[Input for this task]:
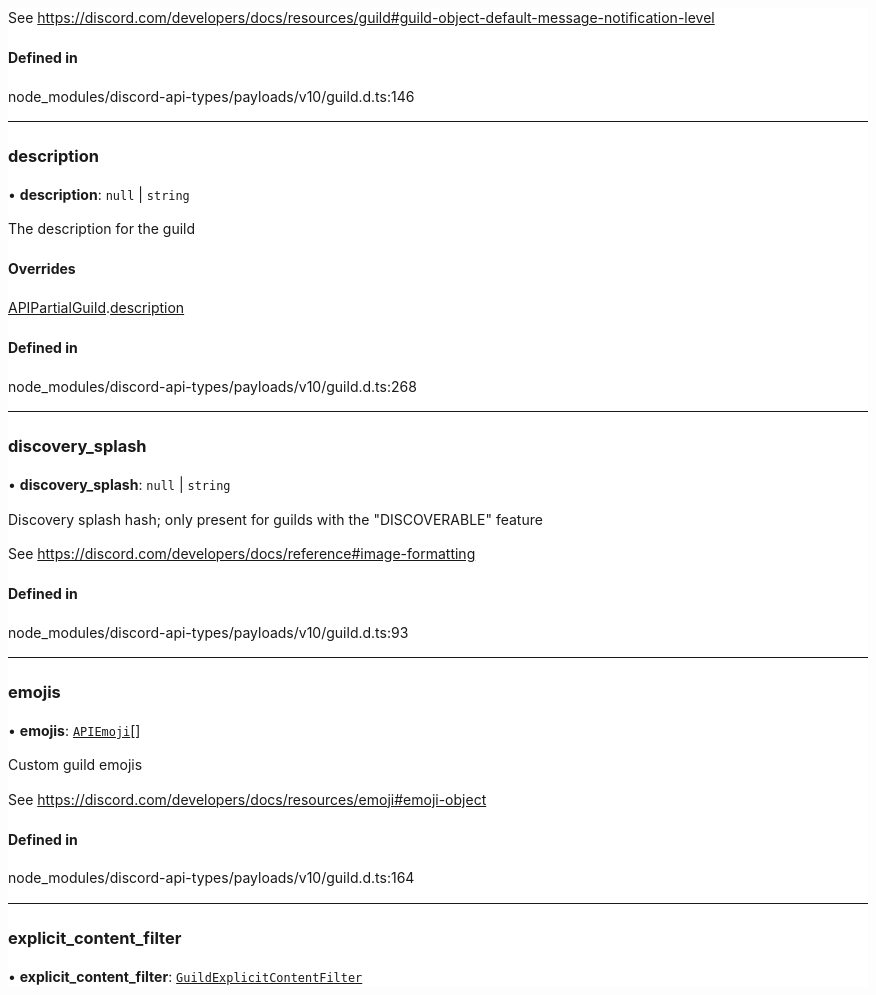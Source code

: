 See https://discord.com/developers/docs/resources/guild#guild-object-default-message-notification-level

#### Defined in

node_modules/discord-api-types/payloads/v10/guild.d.ts:146

___

### description

• **description**: ``null`` \| `string`

The description for the guild

#### Overrides

[APIPartialGuild](internal_.APIPartialGuild.md).[description](internal_.APIPartialGuild.md#description)

#### Defined in

node_modules/discord-api-types/payloads/v10/guild.d.ts:268

___

### discovery\_splash

• **discovery\_splash**: ``null`` \| `string`

Discovery splash hash; only present for guilds with the "DISCOVERABLE" feature

See https://discord.com/developers/docs/reference#image-formatting

#### Defined in

node_modules/discord-api-types/payloads/v10/guild.d.ts:93

___

### emojis

• **emojis**: [`APIEmoji`](internal_.APIEmoji.md)[]

Custom guild emojis

See https://discord.com/developers/docs/resources/emoji#emoji-object

#### Defined in

node_modules/discord-api-types/payloads/v10/guild.d.ts:164

___

### explicit\_content\_filter

• **explicit\_content\_filter**: [`GuildExplicitContentFilter`](../enums/internal_.GuildExplicitContentFilter.md)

[Task to complete]:
Copy the material above exactly and drop the pictures.

[Reply to the exercise]:
Source code

: See https://discord.com/developers/docs/resources/guild#guild-object-default-message-notification-level

#### Defined in

node_modules/discord-api-types/payloads/v10/guild.d.ts:146

___

### description

• **description**: ``null`` \| `string`

The description for the guild

#### Overrides

[APIPartialGuild](internal_.APIPartialGuild.md).[description](internal_.APIPartialGuild.md#description)

#### Defined in

node_modules/discord-api-types/payloads/v10/guild.d.ts:268

___

### discovery\_splash

• **discovery\_splash**: ``null`` \| `string`

Discovery splash hash; only present for guilds with the "DISCOVERABLE" feature

See https://discord.com/developers/docs/reference#image-formatting

#### Defined in

node_modules/discord-api-types/payloads/v10/guild.d.ts:93

___

### emojis

• **emojis**: [`APIEmoji`](internal_.APIEmoji.md)[]

Custom guild emojis

See https://discord.com/developers/docs/resources/emoji#emoji-object

#### Defined in

node_modules/discord-api-types/payloads/v10/guild.d.ts:164

___

### explicit\_content\_filter

• **explicit\_content\_filter**: [`GuildExplicitContentFilter`](../enums/internal_.GuildExplicitContentFilter.md)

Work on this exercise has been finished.